#### DIRECTIONS FOR THIS TASK
The task calls for each line of the records below in which the word "above" appears.

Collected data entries
# # # #

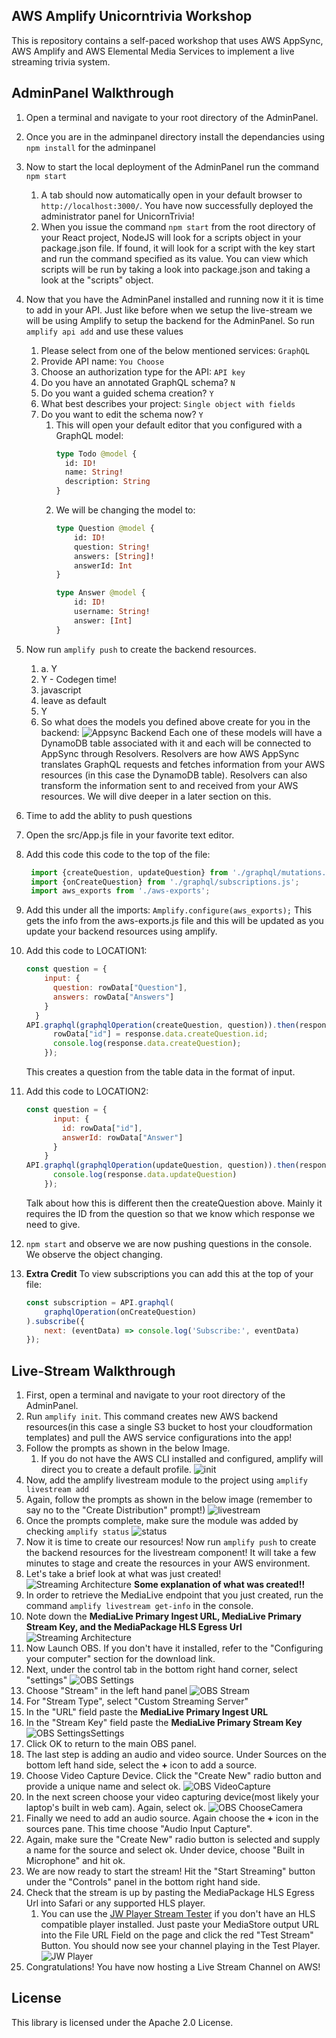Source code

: ## AWS Amplify Unicorntrivia Workshop

This is repository contains a self-paced workshop that uses AWS AppSync, AWS Amplify and AWS Elemental Media Services to implement a live streaming trivia system.

## AdminPanel Walkthrough
1. Open a terminal and navigate to your root directory of the AdminPanel.
1. Once you are in the adminpanel directory install the dependancies using `npm install` for the adminpanel 
1. Now to start the local deployment of the AdminPanel run the command `npm start`
    1. A tab should now automatically open in your default browser to `http://localhost:3000/`. You have now successfully deployed the administrator panel for UnicornTrivia!
    1. When you issue the command `npm start` from the root directory of your React project, NodeJS will look for a scripts object in your package.json file. If found, it will look for a script with the key start and run the command specified as its value. You can view which scripts will be run by taking a look into package.json and taking a look at the "scripts" object.
1. Now that you have the AdminPanel installed and running now it it is time to add in your API. Just like before when we setup the live-stream we will be using Amplify to setup the backend for the AdminPanel. So run `amplify api add` and use these values
    1. Please select from one of the below mentioned services: `GraphQL`
    1. Provide API name: `You Choose`
    1. Choose an authorization type for the API: `API key`
    1. Do you have an annotated GraphQL schema? `N`
    1. Do you want a guided schema creation? `Y`
    1. What best describes your project: `Single object with fields`
    1. Do you want to edit the schema now? `Y`
        1. This will open your default editor that you configured with a GraphQL model:
            ```graphql
            type Todo @model {
              id: ID!
              name: String!
              description: String
            }
            ```
        1. We will be changing the model to:
            ```graphql
            type Question @model {
                id: ID!
                question: String!
                answers: [String]!
                answerId: Int
            }

            type Answer @model {
                id: ID!
                username: String!
                answer: [Int]
            }
            ```
1. Now run `amplify push` to create the backend resources.
    1.  a. Y
    1. Y - Codegen time!
    1. javascript
    1. leave as default
    1. Y
    1. So what does the models you defined above create for you in the backend:
        ![Appsync Backend](Assets/AppSyncBackend.png)
        Each one of these models will have a DynamoDB table associated with it and each will be connected to AppSync through Resolvers. Resolvers are how AWS AppSync translates GraphQL requests and fetches information from your AWS resources (in this case the DynamoDB table). Resolvers can also transform the information sent to and received from your AWS resources. We will dive deeper in a later section on this.
1. Time to add the ablity to push questions
1. Open the src/App.js file in your favorite text editor.
1. Add this code this code to the top of the file:
    ```javascript
     import {createQuestion, updateQuestion} from './graphql/mutations.js';
     import {onCreateQuestion} from './graphql/subscriptions.js';
     import aws_exports from './aws-exports';
    ```
1. Add this under all the imports:
    `Amplify.configure(aws_exports);`
    This gets the info from the aws-exports.js file and this will be updated as you update your backend resources using amplify.
1. Add this code to LOCATION1:
    ```javascript
    const question = {
        input: {
          question: rowData["Question"],
          answers: rowData["Answers"]
        }
      }
    API.graphql(graphqlOperation(createQuestion, question)).then(response => {
          rowData["id"] = response.data.createQuestion.id;
          console.log(response.data.createQuestion);
        });
    ```
    This creates a question from the table data in the format of input.
1. Add this code to LOCATION2:
    ```javascript
    const question = {
          input: {
            id: rowData["id"],
            answerId: rowData["Answer"]
          }
        }
    API.graphql(graphqlOperation(updateQuestion, question)).then(response => {
          console.log(response.data.updateQuestion)
        });
    ```
    Talk about how this is different then the createQuestion above. Mainly it requires the ID from the question so that we know which response we need to give.

1. `npm start` and observe we are now pushing questions in the console. We observe the object changing.

1. **Extra Credit** To view subscriptions you can add this at the top of your file:
    ```javascript
    const subscription = API.graphql(
        graphqlOperation(onCreateQuestion)
    ).subscribe({
        next: (eventData) => console.log('Subscribe:', eventData)
    });
    ```
## Live-Stream Walkthrough
1. First, open a terminal and navigate to your root directory of the AdminPanel.
1. Run `amplify init`. This command creates new AWS backend resources(in this case a single S3 bucket to host your cloudformation templates) and pull the AWS service configurations into the app!
1. Follow the prompts as shown in the below Image.
    1. If you do not have the AWS CLI installed and configured, amplify will direct you to create a default profile.
    ![init](.images/amplify_init.png)
1. Now, add the amplify livestream module to the project using `amplify livestream add`
1. Again, follow the prompts as shown in the below image (remember to say no to the "Create Distribution" prompt!)
     ![livestream](.images/amplify_livestream.png) 
1. Once the prompts complete, make sure the module was added by checking `amplify status`
    ![status](.images/amplify_status.png)
1. Now it is time to create our resources! Now run `amplify push` to create the backend resources for the livestream component! It will take a few minutes to stage and create the resources in your AWS environment.
1. Let's take a brief look at what was just created!
![Streaming Architecture](.images/streaming_architecture.png)
**Some explanation of what was created!!**
1. In order to retrieve the MediaLive endpoint that you just created, run the command `amplify livestream get-info` in the console.
1. Note down the  **MediaLive Primary Ingest URL, MediaLive Primary Stream Key, and the MediaPackage HLS Egress Url** 
    ![Streaming Architecture](.images/amplify_get_status.png)
1. Now Launch OBS. If you don't have it installed, refer to the "Configuring your computer" section for the download link.
1. Next, under the control tab in the bottom right hand corner, select "settings"
![OBS Settings](.images/obs_settings.png)
1. Choose "Stream" in the left hand panel
![OBS Stream](.images/obs_stream.png)
1. For "Stream Type", select "Custom Streaming Server"
1. In the "URL" field paste the **MediaLive Primary Ingest URL**
1. In the "Stream Key" field paste the **MediaLive Primary Stream Key**
![OBS SettingsSettings](.images/obs_stream_settings.png)
1. Click OK to return to the main OBS panel.
1. The last step is adding an audio and video source. Under Sources on the bottom left hand side, select the **+** icon to add a source.
1. Choose Video Capture Device. Click the "Create New" radio button and provide a unique name and select ok.
![OBS VideoCapture](.images/obs_video_capture.png)
1. In the next screen choose your video capturing device(most likely your laptop's built in web cam). Again, select ok.
![OBS ChooseCamera](.images/obs_choose_camera.png)
1. Finally we need to add an audio source. Again choose the **+** icon in the sources pane. This time choose "Audio Input Capture".
1. Again, make sure the "Create New" radio button is selected and supply a name for the source and select ok. Under device, choose "Built in Microphone" and hit ok.
1. We are now ready to start the stream! Hit the "Start Streaming" button under the "Controls" panel in the bottom right hand side.
1. Check that the stream is up by pasting the MediaPackage HLS Egress Url into Safari or any supported HLS player.
    1. You can use the [JW Player Stream Tester](https://developer.jwplayer.com/tools/stream-tester/) if you don't have an HLS compatible player installed. Just paste your MediaStore output URL into the File URL Field on the page and click the red "Test Stream" Button. You should now see your channel playing in the Test Player.
    ![JW Player](.images/jw_player.png)
1. Congratulations! You have now hosting a Live Stream Channel on AWS!

## License

This library is licensed under the Apache 2.0 License.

# # # #

#### TASK RESULT
    1. So what does the models you defined above create for you in the backend:
    Talk about how this is different then the createQuestion above. Mainly it requires the ID from the question so that we know which response we need to give.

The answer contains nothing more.